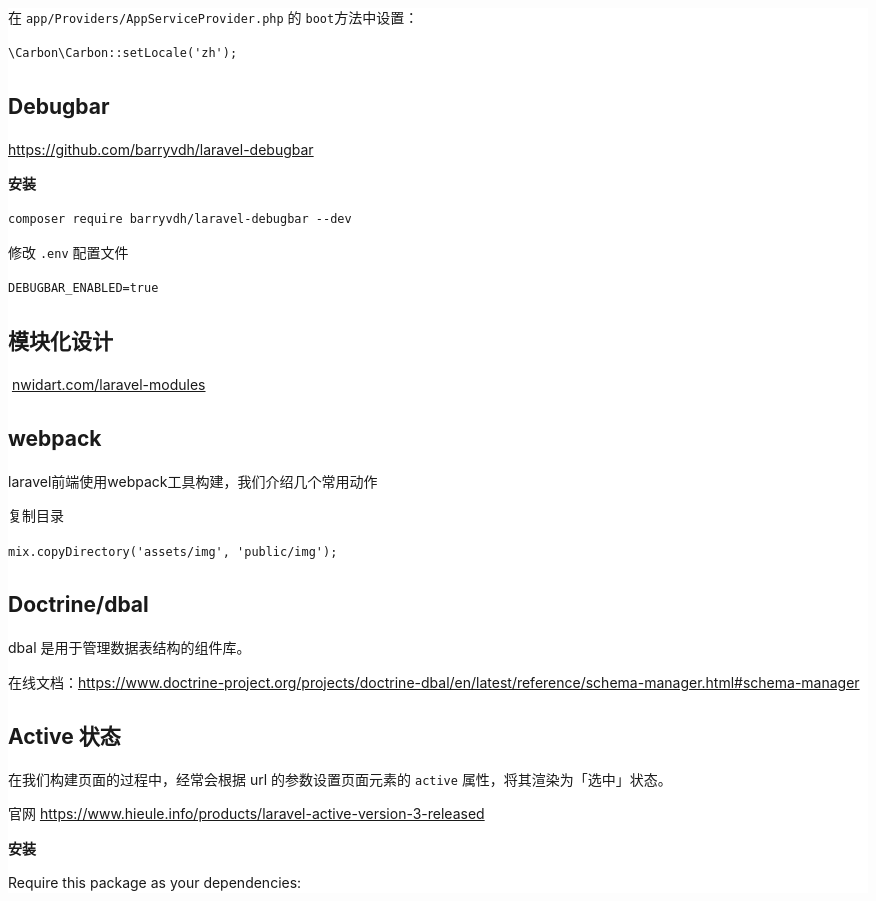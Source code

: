 在 `app/Providers/AppServiceProvider.php`  的 `boot`方法中设置：

```
\Carbon\Carbon::setLocale('zh');

```

## Debugbar

https://github.com/barryvdh/laravel-debugbar

**安装**

```
composer require barryvdh/laravel-debugbar --dev

```

修改 `.env` 配置文件 

```
DEBUGBAR_ENABLED=true

```

## 模块化设计 

 [nwidart.com/laravel-modules](https://nwidart.com/laravel-modules/v3/advanced-tools/artisan-commands) 

## webpack

laravel前端使用webpack工具构建，我们介绍几个常用动作

复制目录

```
mix.copyDirectory('assets/img', 'public/img');

```

## Doctrine/dbal

dbal 是用于管理数据表结构的组件库。

在线文档：https://www.doctrine-project.org/projects/doctrine-dbal/en/latest/reference/schema-manager.html#schema-manager

## Active 状态

在我们构建页面的过程中，经常会根据 url 的参数设置页面元素的 `active` 属性，将其渲染为「选中」状态。

官网 https://www.hieule.info/products/laravel-active-version-3-released

**安装**

Require this package as your dependencies:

□ □ □ □ □ □ □

What the exercise asks =
Images must not appear; print each record precisely as it reads.

Answer for this exercise =
Source code

: 在 `app/Providers/AppServiceProvider.php`  的 `boot`方法中设置：

```
\Carbon\Carbon::setLocale('zh');

```

## Debugbar

https://github.com/barryvdh/laravel-debugbar

**安装**

```
composer require barryvdh/laravel-debugbar --dev

```

修改 `.env` 配置文件 

```
DEBUGBAR_ENABLED=true

```

## 模块化设计 

 [nwidart.com/laravel-modules](https://nwidart.com/laravel-modules/v3/advanced-tools/artisan-commands) 

## webpack

laravel前端使用webpack工具构建，我们介绍几个常用动作

复制目录

```
mix.copyDirectory('assets/img', 'public/img');

```

## Doctrine/dbal

dbal 是用于管理数据表结构的组件库。

在线文档：https://www.doctrine-project.org/projects/doctrine-dbal/en/latest/reference/schema-manager.html#schema-manager

## Active 状态

在我们构建页面的过程中，经常会根据 url 的参数设置页面元素的 `active` 属性，将其渲染为「选中」状态。

官网 https://www.hieule.info/products/laravel-active-version-3-released

**安装**

Require this package as your dependencies:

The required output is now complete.